Il y a eu une poussée sécuritaire presque ininterrompue ces trente dernières années, de la loi Peyrefitte de 1981 aux lois Sarkozy-Perben de 2002-2005, puis plus récemment la loi sur le renseignement, en passant par les lois Pasqua de 1986 et de 1993, Marchand de 1991, Debré de 1997 et Vaillant de 2001... De 2002 à 2008, ce ne sont pas moins de trois nouveaux textes sécuritaires par an qui sont votés. Chacun de ces textes a fait reculer les libertés pour tous. Mais plusieurs d’entre eux, ainsi que des déclarations politiques, ont fait en particulier des habitants des quartiers populaires « l’ennemi intérieur ». On se souvient du 20 juin 2005 aux 4 000 à La Courneuve où Sarkozy dit vouloir « nettoyer la cité au Kärcher », puis le 25 octobre 2005 à Argenteuil où il utilise le terme de « racaille ». Deux jours plus tard, Clichy-sous-Bois explose...
Depuis de nombreuses années, des politiques et de nombreux médias construisent une identité fantasmée du Noir, de l’Arabe, du musulman, du Rom et de manière plus générale des habitants des quartiers populaires.
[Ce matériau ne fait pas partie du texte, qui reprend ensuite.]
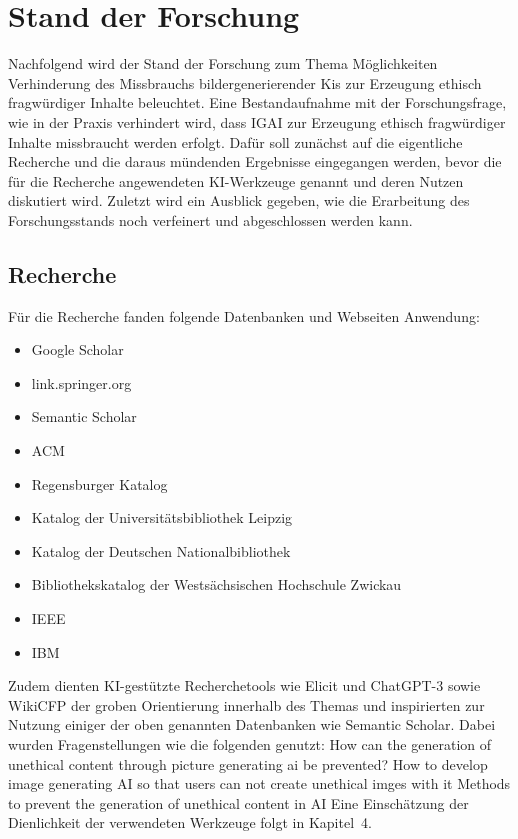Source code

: \section{Stand der Forschung}
Nachfolgend wird der Stand der Forschung zum Thema Möglichkeiten Verhinderung 
des Missbrauchs bildergenerierender Kis zur Erzeugung ethisch fragwürdiger Inhalte beleuchtet. Eine Bestandaufnahme 
mit der Forschungsfrage, wie in der Praxis verhindert wird, dass IGAI zur Erzeugung ethisch fragwürdiger 
Inhalte missbraucht werden erfolgt. Dafür soll zunächst auf die eigentliche Recherche und die daraus mündenden 
Ergebnisse eingegangen werden, bevor die für die Recherche angewendeten KI-Werkzeuge genannt und deren 
Nutzen diskutiert wird. Zuletzt wird ein Ausblick gegeben, wie die Erarbeitung des Forschungsstands noch 
verfeinert und abgeschlossen werden kann.
\subsection{Recherche}
Für die Recherche fanden folgende Datenbanken und Webseiten Anwendung:
\begin{itemize}
    \item Google Scholar
    \item link.springer.org
    \item Semantic Scholar
    \item ACM
    \item Regensburger Katalog
    \item Katalog der Universitätsbibliothek Leipzig
    \item Katalog der Deutschen Nationalbibliothek
    \item Bibliothekskatalog der Westsächsischen Hochschule Zwickau
    \item IEEE
    \item IBM    
\end{itemize}

Zudem dienten KI-gestützte Recherchetools wie Elicit und ChatGPT-3 sowie WikiCFP der groben 
Orientierung innerhalb des Themas und inspirierten zur Nutzung einiger der oben genannten 
Datenbanken wie Semantic Scholar. Dabei wurden Fragenstellungen wie die folgenden genutzt:
How can the generation of unethical content through picture generating ai be prevented?
How to develop image generating AI so that users can not create unethical imges with it
Methods to prevent the generation of unethical content in AI
Eine Einschätzung der Dienlichkeit der verwendeten Werkzeuge folgt in Kapitel 4.
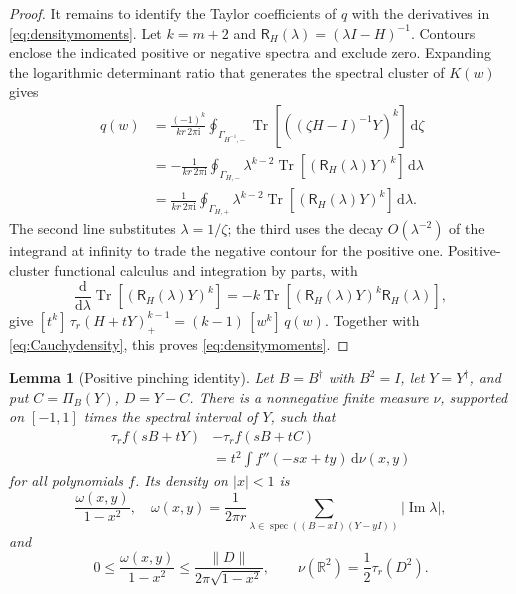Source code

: \documentclass[aps,prl,reprint,superscriptaddress,longbibliography,floatfix,raggedbottom]{revtex4-2}
\newtheorem{lemma}{Lemma}
\newcommand{\R}{\mathbb R}
\newcommand{\ii}{\mathrm i}
\newcommand{\dd}{\,\mathrm d}
\newcommand{\norm}[1]{\lVert #1\rVert}
\newcommand{\abs}[1]{\lvert #1\rvert}
\DeclareMathOperator{\Tr}{Tr}
\DeclareMathOperator{\spec}{spec}
\newcommand{\tr}{\tau}
\begin{document}
\begin{proof}
It remains to identify the Taylor coefficients of $q$ with the
derivatives in \eqref{eq:densitymoments}. Let $k=m+2$ and
$\mathsf R_H(\lambda)=(\lambda I-H)^{-1}$. Contours enclose the
indicated positive or negative spectra and exclude zero. Expanding the
logarithmic determinant ratio that generates the spectral cluster of
$K(w)$ gives
\begin{align*}
[w^k]\,q(w)
&=\frac{(-1)^k}{kr\,2\pi\ii}
\oint_{\Gamma_{H^{-1},-}}
\Tr[((\zeta H-I)^{-1}Y)^k]\dd\zeta\\
&=-\frac1{kr\,2\pi\ii}
\oint_{\Gamma_{H,-}}
\lambda^{k-2}\Tr[(\mathsf R_H(\lambda)Y)^k]\dd\lambda\\
&=\frac1{kr\,2\pi\ii}
\oint_{\Gamma_{H,+}}
\lambda^{k-2}\Tr[(\mathsf R_H(\lambda)Y)^k]\dd\lambda .
\end{align*}
The second line substitutes $\lambda=1/\zeta$; the third uses the decay
$O(\lambda^{-2})$ of the integrand at infinity to trade the negative
contour for the positive one. Positive-cluster functional calculus and
integration by parts, with
\[
\frac{\mathrm d}{\mathrm d\lambda}\Tr[(\mathsf R_H(\lambda)Y)^k]
=-k\Tr[(\mathsf R_H(\lambda)Y)^k\mathsf R_H(\lambda)],
\]
give $[t^k]\,\tr_r(H+tY)_+^{k-1}=(k-1)\,[w^k]\,q(w)$. Together with
\eqref{eq:Cauchydensity}, this proves \eqref{eq:densitymoments}.
\end{proof}

\begin{lemma}[Positive pinching identity]\label{lem:pinching}
Let $B=B^\dagger$ with $B^2=I$, let $Y=Y^\dagger$, and put
$C=\Pi_B(Y)$, $D=Y-C$. There is a nonnegative finite measure $\nu$,
supported on $[-1,1]$ times the spectral interval of $Y$, such that
\begin{equation}\label{eq:pinching}
\begin{split}
\tr_rf(sB+tY)&-\tr_rf(sB+tC)\\
&=t^2\!\int f''(-sx+ty)\dd\nu(x,y)
\end{split}
\end{equation}
for all polynomials $f$. Its density on $\abs x<1$ is
\begin{equation}\label{eq:nudensity}
\frac{\omega(x,y)}{1-x^2},\quad
\omega(x,y)=\frac1{2\pi r}
\sum_{\lambda\in\spec((B-xI)(Y-yI))}\abs{\operatorname{Im}\lambda},
\end{equation}
and
\begin{equation}\label{eq:numajorant}
0\le\frac{\omega(x,y)}{1-x^2}
\le\frac{\norm D}{2\pi\sqrt{1-x^2}},\qquad
\nu(\R^2)=\frac12\tr_r(D^2).
\end{equation}
\end{lemma}
\end{document}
Ils fantasment les valeurs qu’ils leur attribuent, et s’accordent en retour de prétendues valeurs occidentales. Il ne leur reste plus qu’à les hiérarchiser et à faire du choc des civilisations une prophétie autoréalisatrice.
Cette injonction à penser le monde avec cette grille, n’est en somme rien d’autre qu’un plan d’ajustement idéologique, pour diviser celles et ceux qui ont toutes les raisons de s’unir, et unir celles et ceux qui ont toutes les raisons de s’opposer. Pendant ce temps, nous payons leur crise. Les inégalités continuent de se creuser et les premières victimes de ce système restent les plus précaires, première variable d’ajustement : plus d’une personne sur trois vit en dessous du seuil de pauvreté dans les quartiers populaires. Ajoutons à cela les résultats récents d’une enquête commandée par l’institut Montaigne qui montrent que les musulmans en France sont plus discriminés à l’emploi que les Noirs aux États-Unis !
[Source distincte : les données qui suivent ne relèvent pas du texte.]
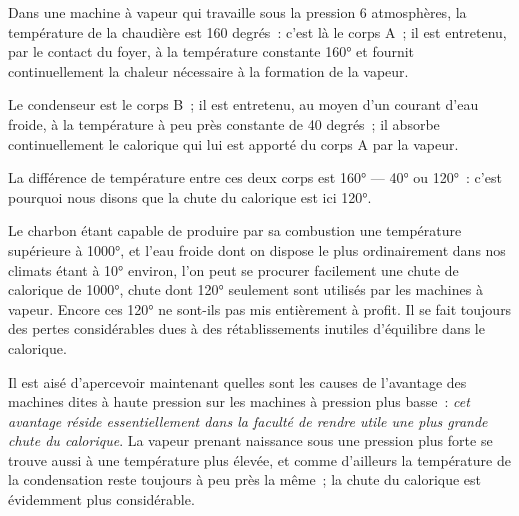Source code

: \documentclass[french,twoside]{book} %
\begin{document}
Dans une machine à vapeur qui travaille sous la pression 6 atmosphères, la température de la chaudière est 160 degrés : c’est là le corps A ; il est entretenu, par le contact du foyer, à la température constante 160° et fournit continuellement la chaleur nécessaire à la formation de la vapeur.\par
Le condenseur est le corps B ; il est entretenu, au moyen d’un courant d’eau froide, à la température à peu près constante de 40 degrés ; il absorbe continuellement le calorique qui lui est apporté du corps A par la vapeur.\par
La différence de température entre ces deux corps est 160° — 40° ou 120° : c’est pourquoi nous disons que la chute du calorique est ici 120°.\par
Le charbon étant capable de produire par sa combustion une température supérieure à 1000°, et l’eau froide dont on dispose le plus ordinairement dans nos climats étant à 10° environ, l’on peut se procurer facilement une chute de calorique de 1000°, chute dont 120° seulement sont utilisés par les machines à vapeur. Encore ces 120° ne sont-ils pas mis entièrement à profit. Il se fait toujours des pertes considérables dues à des rétablissements inutiles d’équilibre dans le calorique.\par
Il est aisé d’apercevoir maintenant quelles sont les causes de l’avantage des machines dites à haute pression sur les machines à pression plus basse : \emph{cet avantage réside essentiellement dans la faculté de rendre utile une plus grande chute du calorique}. La vapeur prenant naissance sous une pression plus forte se trouve aussi à une température plus élevée, et comme d’ailleurs la température de la condensation reste toujours à peu près la même ; la chute du calorique est évidemment plus considérable.\par
\end{document}

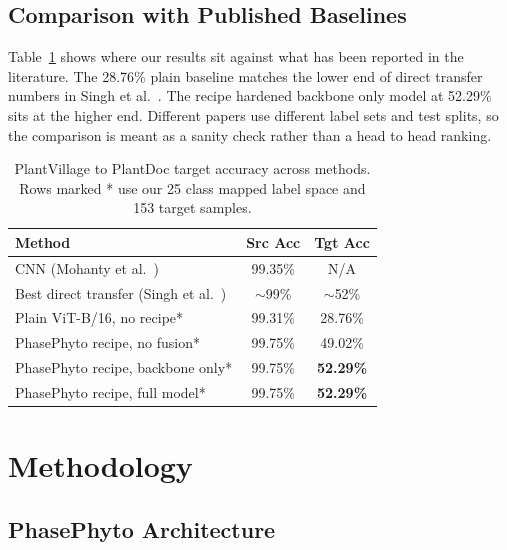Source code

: \documentclass[conference]{IEEEtran}
\begin{document}
\subsection{Comparison with Published Baselines}

Table~\ref{tab:literature} shows where our results sit against what has been reported in the literature. The 28.76\% plain baseline matches the lower end of direct transfer numbers in Singh et al.~\cite{Singh2020}. The recipe hardened backbone only model at 52.29\% sits at the higher end. Different papers use different label sets and test splits, so the comparison is meant as a sanity check rather than a head to head ranking.

\begin{table}[ht]
\caption{PlantVillage to PlantDoc target accuracy across methods. Rows marked * use our 25 class mapped label space and 153 target samples.}
\label{tab:literature}
\centering
\begin{tabular}{lcc}
\toprule
Method & Src Acc & Tgt Acc \\
\midrule
CNN (Mohanty et al.~\cite{Mohanty2016}) & 99.35\% & N/A \\
Best direct transfer (Singh et al.~\cite{Singh2020}) & $\sim$99\% & $\sim$52\% \\
\midrule
Plain ViT-B/16, no recipe* & 99.31\% & 28.76\% \\
PhasePhyto recipe, no fusion* & 99.75\% & 49.02\% \\
PhasePhyto recipe, backbone only* & 99.75\% & \textbf{52.29\%} \\
PhasePhyto recipe, full model* & 99.75\% & \textbf{52.29\%} \\
\bottomrule
\end{tabular}
\end{table}

\section{Methodology}
\label{sec:method}

\subsection{PhasePhyto Architecture}
\end{document}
Quelles conséquences positives ces révoltes ont pu avoir sur l’organisation et la structuration du mouvement social et politique dans les quartiers ? Et où en est la lutte contre les violences policières ?
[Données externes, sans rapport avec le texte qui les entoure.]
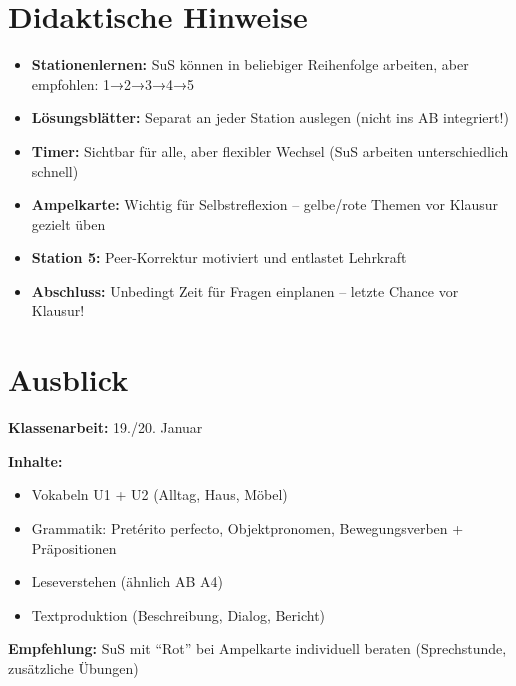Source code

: \documentclass[11pt, a4paper]{article}
\begin{document}

\section*{Didaktische Hinweise}

\begin{itemize}[leftmargin=1.5em]
    \item \textbf{Stationenlernen:} SuS können in beliebiger Reihenfolge arbeiten, aber empfohlen: 1→2→3→4→5
    \item \textbf{Lösungsblätter:} Separat an jeder Station auslegen (nicht ins AB integriert!)
    \item \textbf{Timer:} Sichtbar für alle, aber flexibler Wechsel (SuS arbeiten unterschiedlich schnell)
    \item \textbf{Ampelkarte:} Wichtig für Selbstreflexion -- gelbe/rote Themen vor Klausur gezielt üben
    \item \textbf{Station 5:} Peer-Korrektur motiviert und entlastet Lehrkraft
    \item \textbf{Abschluss:} Unbedingt Zeit für Fragen einplanen -- letzte Chance vor Klausur!
\end{itemize}


\section*{Ausblick}

\textbf{Klassenarbeit:} 19./20. Januar

\textbf{Inhalte:}
\begin{itemize}[leftmargin=1.5em, itemsep=0pt]
    \item Vokabeln U1 + U2 (Alltag, Haus, Möbel)
    \item Grammatik: Pretérito perfecto, Objektpronomen, Bewegungsverben + Präpositionen
    \item Leseverstehen (ähnlich AB A4)
    \item Textproduktion (Beschreibung, Dialog, Bericht)
\end{itemize}

\textbf{Empfehlung:} SuS mit ``Rot'' bei Ampelkarte individuell beraten (Sprechstunde, zusätzliche Übungen)
\end{document}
Ces révoltes s’ajoutent à la longue histoire des luttes de l’immigration, du Mouvement des travailleurs arabes (MTA), en passant par la lutte des ouvriers de Poissy Talbot en 1982, où déjà Mauroy hurlait à « l’instrumentalisation religieuse », jusqu’aux révoltes de 2007 à Villiers-le-Bel. Elles structurent le champ politique, n’en déplaise aux postures dogmatiques qui ne veulent voir de luttes véritables que dans l’enceinte de l’entreprise et dans le cadre du rapport salarial. L’expérience de phagocytage et digestion de ces luttes, en particulier par la social-démocratie, fait partie de cet héritage. Entre déni et récupération, de nouvelles générations militantes émergent, et au regard de cette histoire, font de l’autonomie des luttes une exigence, non pas de forme mais de fond. C’est dans ce cadre que s’inscrit la Marche de la dignité et contre le racisme qui aura lieu à Paris ce 31 octobre. Un cadre qui regroupe des anciens marcheurs de 1983 et des collectifs récents de lutte contre les violences policières. Nous souhaitons faire de cette initiative, non pas une énième marche de militants, mais une marche de celles et ceux victimes des racismes d’État, et de tous ceux qui luttent pour une égalité effective des droits.